P/1- Os financiamentos do BNDES, qual é o foco deles?
R- Desde o começo o foco da nossa, vamos dizer assim, parceria com o BNDES foi financiar o crescimento da empresa, o crescimento orgânico da empresa. O BNDES não empresta pra capital de giro, não empresta pra aquisições, ele empresta pra investimento. Então, desde o começo essa empresa, ela não tinha ainda escala pra ter uma geração de caixa próprio, pra que pudesse sustentar seu crescimento sem endividamentos. Então, essa empresa, ela sempre vislumbrou a saída da abertura de capital, do lançamento de ações como sendo uma importantíssima fonte de financiamento. E isso, efetivamente, ocorreu em 95 e 97 trazendo mais ou menos 300 milhões de dólares pra essa companhia. Em 99 teve a grande parceria com o Casino que trouxe outros tantos milhões de dólares pra essa companhia. Mas, além dessas estruturas de capital próprio, vamos dizer assim, que a gente chama de (inaudível) também você sempre teve que desenvolver estruturas de (inaudível), de dívida, de endividamento. E o BNDES foi sempre a alternativa mais interessante no Brasil, porque era sempre a de maior prazo, com custos interessantes, mas sempre voltado pro financiamento do crescimento orgânico.

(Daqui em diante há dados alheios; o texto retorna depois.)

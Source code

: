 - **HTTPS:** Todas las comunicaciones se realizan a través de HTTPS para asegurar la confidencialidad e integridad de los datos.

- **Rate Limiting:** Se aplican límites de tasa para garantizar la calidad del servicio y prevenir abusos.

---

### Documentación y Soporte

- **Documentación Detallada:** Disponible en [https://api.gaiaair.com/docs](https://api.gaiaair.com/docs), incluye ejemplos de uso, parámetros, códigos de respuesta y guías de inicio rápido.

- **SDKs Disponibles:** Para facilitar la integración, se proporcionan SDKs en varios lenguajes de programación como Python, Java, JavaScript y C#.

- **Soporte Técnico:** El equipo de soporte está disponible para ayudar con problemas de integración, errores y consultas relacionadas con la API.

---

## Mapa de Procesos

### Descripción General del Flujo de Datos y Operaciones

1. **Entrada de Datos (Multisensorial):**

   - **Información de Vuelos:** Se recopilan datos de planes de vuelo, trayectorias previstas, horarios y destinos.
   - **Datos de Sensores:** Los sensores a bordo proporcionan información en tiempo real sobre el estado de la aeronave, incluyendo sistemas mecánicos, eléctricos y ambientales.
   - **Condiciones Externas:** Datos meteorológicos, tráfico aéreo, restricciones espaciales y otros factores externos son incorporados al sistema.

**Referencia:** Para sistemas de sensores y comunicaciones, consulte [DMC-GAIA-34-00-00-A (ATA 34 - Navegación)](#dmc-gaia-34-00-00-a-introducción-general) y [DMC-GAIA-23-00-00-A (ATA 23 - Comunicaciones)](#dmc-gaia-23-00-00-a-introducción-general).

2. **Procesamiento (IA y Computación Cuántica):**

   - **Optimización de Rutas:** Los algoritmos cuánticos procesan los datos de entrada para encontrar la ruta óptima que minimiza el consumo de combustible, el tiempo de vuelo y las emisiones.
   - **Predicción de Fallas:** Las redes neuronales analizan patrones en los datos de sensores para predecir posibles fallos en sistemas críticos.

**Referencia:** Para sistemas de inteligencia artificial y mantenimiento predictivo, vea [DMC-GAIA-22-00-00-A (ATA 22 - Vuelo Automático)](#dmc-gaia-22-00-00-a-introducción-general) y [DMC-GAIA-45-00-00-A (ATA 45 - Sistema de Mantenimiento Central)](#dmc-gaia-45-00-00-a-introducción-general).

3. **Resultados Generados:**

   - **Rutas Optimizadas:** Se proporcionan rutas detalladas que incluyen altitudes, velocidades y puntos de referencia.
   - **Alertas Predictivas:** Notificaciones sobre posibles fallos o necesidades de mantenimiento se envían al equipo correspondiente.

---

P/1- Tem alguma orientação do BNDES pra desenvolvimento regional, algum foco nos programas do BNDES?
R- Como a gente sempre abriu... Como a gente, óbvio que o BNDES se preocupa muito com isso e quando.. Como é que funciona os financiamentos do BNDES? A gente monta um projeto de investimento em lojas novas, reformas, apresenta pro BNDES e o BNDES aprova esse projeto. Todos os projetos que nós mostramos sempre tinha um foco de investimento em áreas diferentes do Brasil, São Paulo, Minas Gerais, Brasília, Nordeste. Então, essa característica sempre teve nesses empréstimos que a gente acabou fazendo com o BNDES, inclusive nesse último que está saindo agora, né? Que tem lojas em Goiás, lojas em Brasília, lojas em São Paulo, lojas em Minas Gerais, enfim. Então, essa fonte BNDES de recursos de longo prazo é uma fonte muito importante pro crescimento orgânico. Hoje a CBD já tem uma geração de caixa próprio muito maior, já pode ter um crescimento orgânico razoável sem precisar de fontes de endividamento, porém, esse tipo de operação sempre possibilita acelerar esse crescimento, sempre possibilita que você faça as coisas um pouco mais rápido do que seria o ritmo só de geração de caixa próprio. E a gente sabe que varejão, em varejo, escala é um negócio fundamental, né? E a gente sabe que os nossos dois grandes competidores, um é uma empresa que fatura 250 bilhões de dólares por ano, que é o Walmart, não é grande competidor no Brasil, mas eventualmente, um dia, pode vir a ser. E o outro grande competidor, esse sim o nosso mais próximo competidor no Brasil, Carrefour, é uma empresa que hoje fatura quase 100 bilhões de dólares por ano. Então a gente sabe que esse é um jogo de bichos grandes, né? De gente muito grande.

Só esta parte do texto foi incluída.